- _Assigned task_:
Search the listing for the word "사람들과" and return each line that contains it.

- _Data in this exercise_:
----------------------------------------

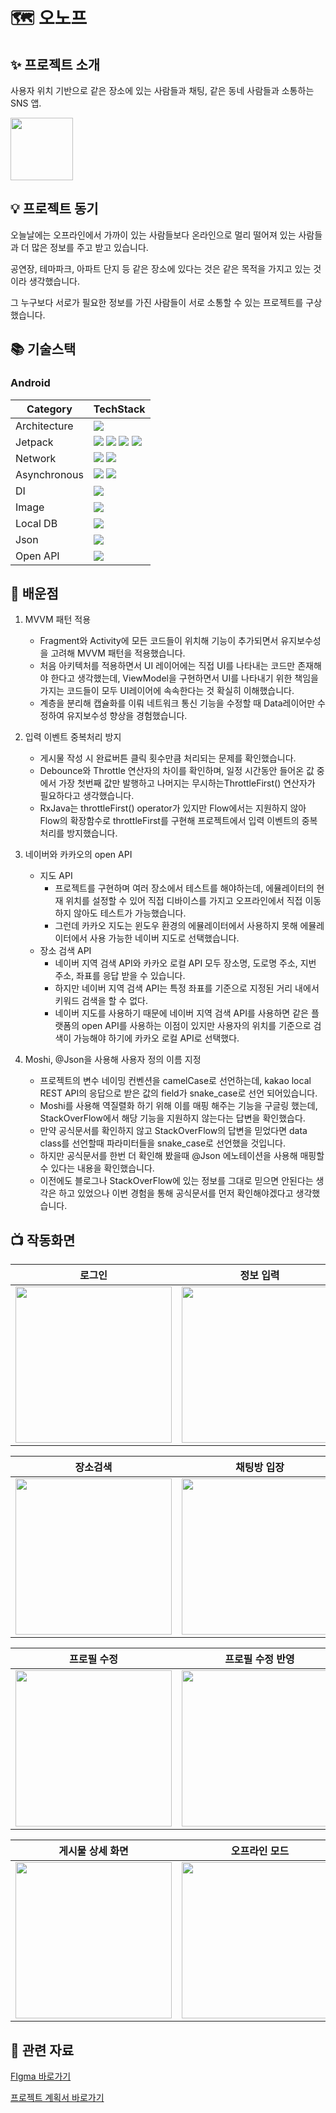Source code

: # 🗺 오노프


## ✨ 프로젝트 소개

사용자 위치 기반으로 같은 장소에 있는 사람들과 채팅, 같은 동네 사람들과 소통하는 SNS 앱.

[<img src="https://github.com/ANSHyeon/ONOFF/assets/127817240/cd58e095-50e9-40c8-b055-e375d282186c" height="100">](https://play.google.com/store/apps/details?id=com.anshyeon.onoff)


## 💡 프로젝트 동기

오늘날에는 오프라인에서 가까이 있는 사람들보다 온라인으로 멀리 떨어져 있는 사람들과 더 많은 정보를 주고 받고 있습니다. 

공연장, 테마파크, 아파트 단지 등 같은 장소에 있다는 것은 같은 목적을 가지고 있는 것이라 생각했습니다.

그 누구보다 서로가 필요한 정보를 가진 사람들이 서로 소통할 수 있는 프로젝트를 구상했습니다.

## 📚 기술스택

### Android
| Category  | TechStack |
| ------------- | ------------- |
| Architecture  | <img src="https://img.shields.io/badge/MVVM-603B2C"> | 
| Jetpack | <img src="https://img.shields.io/badge/ViewModel-28456C"> <img src="https://img.shields.io/badge/LiveData-5A5A5A"> <img src="https://img.shields.io/badge/DataBinding-373737"> <img src="https://img.shields.io/badge/Navigation-89632A"> | 
| Network | <img src="https://img.shields.io/badge/Retrofit-603B2C"> <img src="https://img.shields.io/badge/OkHttp3-492F64">| 
| Asynchronous | <img src="https://img.shields.io/badge/Coroutine-69314C"> <img src="https://img.shields.io/badge/Flow-89632A"> | 
| DI | <img src="https://img.shields.io/badge/Hilt-2B593F"> | 
| Image | <img src="https://img.shields.io/badge/Coil-28456C"> | 
| Local DB |<img src="https://img.shields.io/badge/Jetpack Room-492F64"> | 
| Json | <img src="https://img.shields.io/badge/Moshi-854C1D"> | 
| Open API | <img src="https://img.shields.io/badge/Naver Map API-69314C"> | 

## 💬 배운점

1. MVVM 패턴 적용
   - Fragment와 Activity에 모든 코드들이 위치해 기능이 추가되면서 유지보수성을 고려해 MVVM 패턴을 적용했습니다.
   - 처음 아키텍처를 적용하면서 UI 레이어에는 직접 UI를 나타내는 코드만 존재해야 한다고 생각했는데, ViewModel을 구현하면서 UI를 나타내기 위한 책임을 가지는 코드들이 모두 UI레이어에 속속한다는 것 확실히 이해했습니다.
   - 계층을 분리해 캡슐화를 이뤄 네트워크 통신 기능을 수정할 때 Data레이어만 수정하여 유지보수성 향상을 경험했습니다.
    
 
2. 입력 이벤트 중복처리 방지
   - 게시물 작성 시 완료버튼 클릭 횟수만큼 처리되는 문제를 확인했습니다.
   - Debounce와 Throttle 연산자의 차이를 확인하며, 일정 시간동안 들어온 값 중에서 가장 첫번째 값만 발행하고 나머지는 무시하는ThrottleFirst() 연산자가 필요하다고 생각했습니다.
   - RxJava는 throttleFirst() operator가 있지만 Flow에서는 지원하지 않아 Flow의 확장함수로 throttleFirst를 구현해 프로젝트에서 입력 이벤트의 중복처리를 방지했습니다.
 
3. 네이버와 카카오의 open API
   - 지도 API
     - 프로젝트를 구현하며 여러 장소에서 테스트를 해야하는데, 에뮬레이터의 현재 위치를 설정할 수 있어 직접 디바이스를 가지고 오프라인에서 직접 이동하지 않아도 테스트가 가능했습니다.
     - 그런데 카카오 지도는 윈도우 환경의 에뮬레이터에서 사용하지 못해 에뮬레이터에서 사용 가능한 네이버 지도로 선택했습니다.
    - 장소 검색 API
      - 네이버 지역 검색 API와 카카오 로컬 API 모두 장소명, 도로명 주소, 지번 주소, 좌표를 응답 받을 수 있습니다.
      - 하지만 네이버 지역 검색 API는 특정 좌표를 기준으로 지정된 거리 내에서 키워드 검색을 할 수 없다.
      - 네이버 지도를 사용하기 때문에 네이버 지역 검색 API를 사용하면 같은 플랫폼의 open API를 사용하는 이점이 있지만 사용자의 위치를 기준으로 검색이 가능해야 하기에 카카오 로컬 API로 선택했다.

4. Moshi, @Json을 사용해 사용자 정의 이름 지정
   - 프로젝트의 변수 네이밍 컨벤션을 camelCase로 선언하는데, kakao local REST API의 응답으로 받은 값의 field가 snake_case로 선언 되어있습니다.
   - Moshi를 사용해 역질렬화 하기 위해 이를 매핑 해주는 기능을 구글링 했는데, StackOverFlow에서 해당 기능을 지원하지 않는다는 답변을 확인했습다.
   - 만약 공식문서를 확인하지 않고 StackOverFlow의 답변을 믿었다면 data class를 선언할때 파라미터들을 snake_case로 선언했을 것입니다.
   - 하지만 공식문서를 한번 더 확인해 봤을때 @Json 에노테이션을 사용해 매핑할수 있다는 내용을 확인했습니다.
   - 이전에도 블로그나 StackOverFlow에 있는 정보를 그대로 믿으면 안된다는 생각은 하고 있었으나 이번 경험을 통해 공식문서를 먼저 확인해야겠다고 생각했습니다.




## 📺︎ 작동화면

<div align="center">

| 로그인 | 정보 입력 | 로그아웃 |
| :---------------: | :---------------: | :---------------: |
| <img src="https://github.com/ANSHyeon/ONOFF/assets/127817240/ffa417a2-5631-4f30-bc42-19088f948438" align="center" width="250px"/> | <img src="https://github.com/ANSHyeon/ONOFF/assets/127817240/a71d26b9-bce7-4f15-917e-952e62ce7307" align="center" width="250px"/> | <img src="https://github.com/ANSHyeon/ONOFF/assets/127817240/c42d663e-9667-4518-9812-78ebd5b32672" align="center" width="250px"/> |

</div>

<div align="center">

| 장소검색 | 채팅방 입장 | 실시간 채팅 |
| :---------------: | :---------------: | :---------------: |
| <img src="https://github.com/ANSHyeon/ONOFF/assets/127817240/ccaae820-66a6-4e0f-92e6-6f423b0cf65e" align="center" width="250px"/> | <img src="https://github.com/ANSHyeon/ONOFF/assets/127817240/18b3c133-1d08-4353-bf0a-62afbe8bc46a" align="center" width="250px"/> | <img src="https://github.com/ANSHyeon/ONOFF/assets/127817240/fee2e3bd-4172-4810-96b3-1f39a9b1ad61" align="center" width="250px"/> |

</div>

<div align="center">

| 프로필 수정 | 프로필 수정 반영 | 게시물 작성 |
| :---------------: | :---------------: | :---------------: |
| <img src="https://github.com/ANSHyeon/ONOFF/assets/127817240/70b7a408-95ed-42c0-bb15-8c2cf8528eff" align="center" width="250px"/> | <img src="https://github.com/ANSHyeon/ONOFF/assets/127817240/731e4484-e84b-4fa0-a60b-05c3743df992" align="center" width="250px"/> | <img src="https://github.com/ANSHyeon/ONOFF/assets/127817240/b6b18b3e-20bc-4cbe-99cf-e3e7c2e129d3" align="center" width="250px"/> |

</div>

<div align="center">

| 게시물 상세 화면 | 오프라인 모드 | 다크 모드 |
| :---------------: | :---------------: | :---------------: |
| <img src="https://github.com/ANSHyeon/ONOFF/assets/127817240/6ecd1c70-7539-4e36-8424-8b55f6c74227" align="center" width="250px"/> | <img src="https://github.com/ANSHyeon/ONOFF/assets/127817240/b8c5d4b1-1a5b-4746-b71d-f8c4b36ae97a" align="center" width="250px"/> | <img src="https://github.com/ANSHyeon/ONOFF/assets/127817240/f8306648-01e1-474c-8f26-842027d35a57" align="center" width="250px"/> |

</div>



## 📑 관련 자료
[FIgma 바로가기](https://www.figma.com/file/CJkEYaXwFzd4RP4XKajX3S/on%2Foff?type=design&node-id=0%3A1&mode=design&t=PzZcnU6pSpx9dvfx-1)

[프로젝트 계획서 바로가기](https://docs.google.com/spreadsheets/d/1rufP5iTGT0CtReWxhzR3FXR4tQlngI9rBvHU_P8Yom8/edit?usp=sharing)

----------------------------------------

- _Reply_:
사용자 위치 기반으로 같은 장소에 있는 사람들과 채팅, 같은 동네 사람들과 소통하는 SNS 앱.
오늘날에는 오프라인에서 가까이 있는 사람들보다 온라인으로 멀리 떨어져 있는 사람들과 더 많은 정보를 주고 받고 있습니다. 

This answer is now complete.